Note to my esteemed colleagues who posted astonishingly short reviews: Use of Ultimate Combat content is optional. While I agree that UC gladiatorial rules rate very low for introducing yet another standalone and incompatible subsystem (just like the firearms cost or firearms point blank shooting or Jade Regent caravan fiascos), they can be safely ignored.
You're also free not to use weapons, spells or classes... or just read online version of UC.
Finally, all oriental elements are easy to replace with standard fantasy stuff.
SPOILERS BELOW. You were warned!
So what your players can hope to experience by participating in the tournament? Well, there is the standard plot of "win several fights and get fabulous items". In between fights, the PCs are sent forth to overcome complex challenges devised by tournament supervisors. Meanwhile, in shadows, a sinister plot is slowly building momentum toward the blazing secondary finale.

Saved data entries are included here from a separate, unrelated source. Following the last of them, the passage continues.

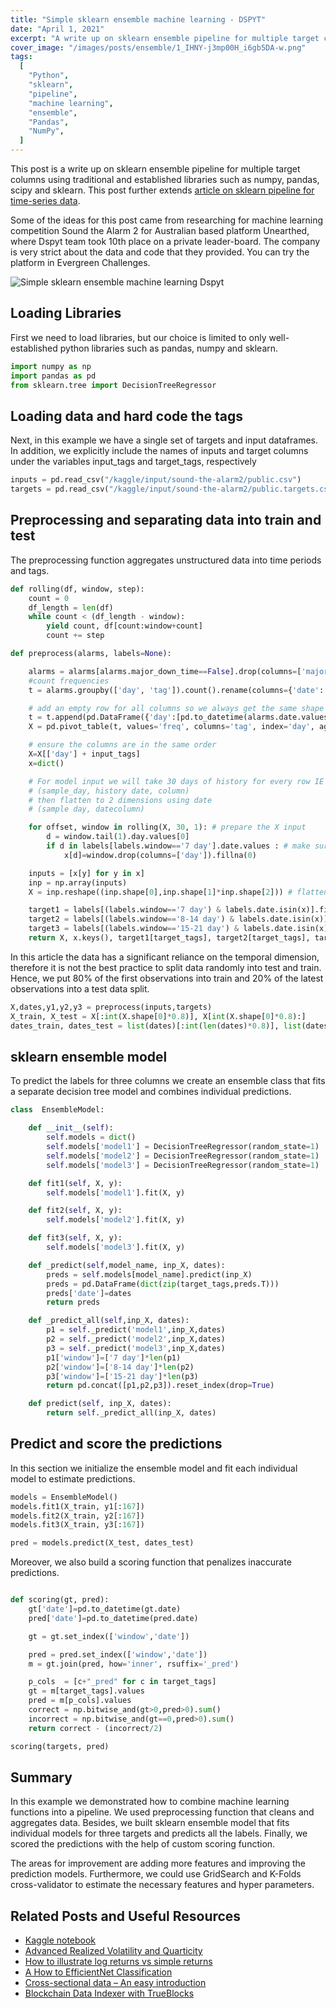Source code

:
 ```yaml
---
title: "Simple sklearn ensemble machine learning - DSPYT"
date: "April 1, 2021"
excerpt: "A write up on sklearn ensemble pipeline for multiple target columns using libraries such as numpy, pandas and sklearn."
cover_image: "/images/posts/ensemble/1_IHNY-j3mp00H_i6gb5DA-w.png"
tags:
  [
    "Python",
    "sklearn",
    "pipeline",
    "machine learning",
    "ensemble",
    "Pandas",
    "NumPy",
  ]
---
```


This post is a write up on sklearn ensemble pipeline for multiple target columns using traditional and established libraries such as numpy, pandas, scipy and sklearn.
This post further extends [article on sklearn pipeline for time-series data](https://dspyt.com/machine-learning-time-series-temperature-data-modeling).

Some of the ideas for this post came from researching for machine learning competition Sound the Alarm 2 for Australian based platform Unearthed, where Dspyt team took 10th place on a private leader-board. The company is very strict about the data and code that they provided. You can try the platform in Evergreen Challenges.

![Simple sklearn ensemble machine learning Dspyt](/images/posts/ensemble/image-3.png)

## Loading Libraries

First we need to load libraries, but our choice is limited to only well-established python libraries such as pandas, numpy and sklearn.

```python
import numpy as np
import pandas as pd
from sklearn.tree import DecisionTreeRegressor
```

## Loading data and hard code the tags

Next, in this example we have a single set of targets and input dataframes. In addition, we explicitly include the names of inputs and target columns under the variables input_tags and target_tags, respectively

```python
inputs = pd.read_csv("/kaggle/input/sound-the-alarm2/public.csv")
targets = pd.read_csv("/kaggle/input/sound-the-alarm2/public.targets.csv")
```

## Preprocessing and separating data into train and test

The preprocessing function aggregates unstructured data into time periods and tags.

```python
def rolling(df, window, step):
    count = 0
    df_length = len(df)
    while count < (df_length - window):
        yield count, df[count:window+count]
        count += step

def preprocess(alarms, labels=None):

    alarms = alarms[alarms.major_down_time==False].drop(columns=['major_down_time'])
    #count frequencies
    t = alarms.groupby(['day', 'tag']).count().rename(columns={'date':'freq'}).reset_index()

    # add an empty row for all columns so we always get the same shape output
    t = t.append(pd.DataFrame({'day':[pd.to_datetime(alarms.date.values[0]).date()]*len(input_tags),'freq':[0]*len(input_tags), 'tag':input_tags}))
    X = pd.pivot_table(t, values='freq', columns='tag', index='day', aggfunc=np.sum).reset_index()

    # ensure the columns are in the same order
    X=X[['day'] + input_tags]
    x=dict()

    # For model input we will take 30 days of history for every row IE 3 dimensions
    # (sample_day, history date, column)
    # then flatten to 2 dimensions using date
    # (sample day, datecolumn)

    for offset, window in rolling(X, 30, 1): # prepare the X input
        d = window.tail(1).day.values[0]
        if d in labels[labels.window=='7 day'].date.values : # make sure we have a label for the date
            x[d]=window.drop(columns=['day']).fillna(0)

    inputs = [x[y] for y in x]
    inp = np.array(inputs)
    X = inp.reshape((inp.shape[0],inp.shape[1]*inp.shape[2])) # flatten to one row per day

    target1 = labels[(labels.window=='7 day') & labels.date.isin(x)].fillna(0)
    target2 = labels[(labels.window=='8-14 day') & labels.date.isin(x)].fillna(0)
    target3 = labels[(labels.window=='15-21 day') & labels.date.isin(x)].fillna(0)
    return X, x.keys(), target1[target_tags], target2[target_tags], target3[target_tags]
```

In this article the data has a significant reliance on the temporal dimension, therefore it is not the best practice to split data randomly into test and train. Hence, we put 80% of the first observations into train and 20% of the latest observations into a test data split.

```python
X,dates,y1,y2,y3 = preprocess(inputs,targets)
X_train, X_test = X[:int(X.shape[0]*0.8)], X[int(X.shape[0]*0.8):]
dates_train, dates_test = list(dates)[:int(len(dates)*0.8)], list(dates)[int(len(dates)*0.8):]
```

## sklearn ensemble model

To predict the labels for three columns we create an ensemble class that fits a separate decision tree model and combines individual predictions.

```python
class  EnsembleModel:

    def __init__(self):
        self.models = dict()
        self.models['model1'] = DecisionTreeRegressor(random_state=1)
        self.models['model2'] = DecisionTreeRegressor(random_state=1)
        self.models['model3'] = DecisionTreeRegressor(random_state=1)

    def fit1(self, X, y):
        self.models['model1'].fit(X, y)

    def fit2(self, X, y):
        self.models['model2'].fit(X, y)

    def fit3(self, X, y):
        self.models['model3'].fit(X, y)

    def _predict(self,model_name, inp_X, dates):
        preds = self.models[model_name].predict(inp_X)
        preds = pd.DataFrame(dict(zip(target_tags,preds.T)))
        preds['date']=dates
        return preds

    def _predict_all(self,inp_X, dates):
        p1 = self._predict('model1',inp_X,dates)
        p2 = self._predict('model2',inp_X,dates)
        p3 = self._predict('model3',inp_X,dates)
        p1['window']=['7 day']*len(p1)
        p2['window']=['8-14 day']*len(p2)
        p3['window']=['15-21 day']*len(p3)
        return pd.concat([p1,p2,p3]).reset_index(drop=True)

    def predict(self, inp_X, dates):
        return self._predict_all(inp_X, dates)
```

## Predict and score the predictions

In this section we initialize the ensemble model and fit each individual model to estimate predictions.

```python
models = EnsembleModel()
models.fit1(X_train, y1[:167])
models.fit2(X_train, y2[:167])
models.fit3(X_train, y3[:167])

pred = models.predict(X_test, dates_test)
```

Moreover, we also build a scoring function that penalizes inaccurate predictions.

```python

def scoring(gt, pred):
    gt['date']=pd.to_datetime(gt.date)
    pred['date']=pd.to_datetime(pred.date)

    gt = gt.set_index(['window','date'])

    pred = pred.set_index(['window','date'])
    m = gt.join(pred, how='inner', rsuffix='_pred')

    p_cols  = [c+"_pred" for c in target_tags]
    gt = m[target_tags].values
    pred = m[p_cols].values
    correct = np.bitwise_and(gt>0,pred>0).sum()
    incorrect = np.bitwise_and(gt==0,pred>0).sum()
    return correct - (incorrect/2)

scoring(targets, pred)
```

## Summary

In this example we demonstrated how to combine machine learning functions into a pipeline. We used preprocessing function that cleans and aggregates data. Besides, we built sklearn ensemble model that fits individual models for three targets and predicts all the labels. Finally, we scored the predictions with the help of custom scoring function.

The areas for improvement are adding more features and improving the prediction models. Furthermore, we could use GridSearch and K-Folds cross-validator to estimate the necessary features and hyper parameters.

## Related Posts and Useful Resources

- [Kaggle notebook](https://www.kaggle.com/pavfedotov/decision-tree-ensemble/)
- [Advanced Realized Volatility and Quarticity](https://dspyt.com/advanced-realized-volatility-and-quarticity)
- [How to illustrate log returns vs simple returns](https://dspyt.com/simple-returns-log-return-and-volatility-simple-introduction)
- [A How to EfficientNet Classification](https://dspyt.com/efficientnet-classification)
- [Cross-sectional data – An easy introduction](https://dspyt.com/cross-sectional-data-an-easy-introduction)
- [Blockchain Data Indexer with TrueBlocks](https://dspyt.com/blockchain-data-indexer-with-trueblocks)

The great move on author's part is to make PCs' decisions or accomplishments matter. For example:
- facing a dragon at earlier stage allows to avoid potential TPK during intense showdown,
- rescuing a hostage means that severely hurt PCs gain powerful ally in the finale.
THE BAD & THE UGLY
The module is highly compressed. That means that you, as a GM, are expected to think for your NPCs, come up with tactics and research statblocks. Additionally, some story parts are handed down using rather crude methods (a body of kidnapper with a note pointing toward secret meeting point... seriously), however, since Tim had to work in clues for PCs and fit it into really tight space, this is both acceptable and easily amenable.
You are also required to make several leaps of faith and creativity (one would expect other contestants to be able intervene when all hell breaks loose, the fight against dragon - the one where the PCs get to attack - is not set properly... that is to say, it is not included in module text at all).
Probably the most irritating part for me would be juggling statblock of all extras - all these "use default statblock for X, just change it here and there" get tiresome after a while. I do not mind missing encounter descriptions though - I like to add my own content.
This module occurs largely in open spaces. The action moments occur frequently, easily exceeding standard default CR and encounter ratios. At the same time, risk of dying is limited through several safety nets, like paladin patron, presence of clerics (played down, but still there) or by the fact, that the PCs may try to make a few friends to get them to help later (saving bacon of other contestants may, and should, in my opinion, result in NPC boons or returned favors).
Of course, the blazing finale is no-holds-barred fight, but again, falling while doing a huge favor for a dominant church may yield a free resurrection or two.
Most of the challenges, especially the side shows, add lots of fun. The fight on cliff walls is going to be interesting, but the fight in the port, with dragon picking strays from above and opponents jumping from one boat to another is going to take the spotlight, probably even overshadowing the final finale.
Verdict: 5/5, Heartily recommended, Requires GM's work.
GMs should monitor developments in order to avoid TPK.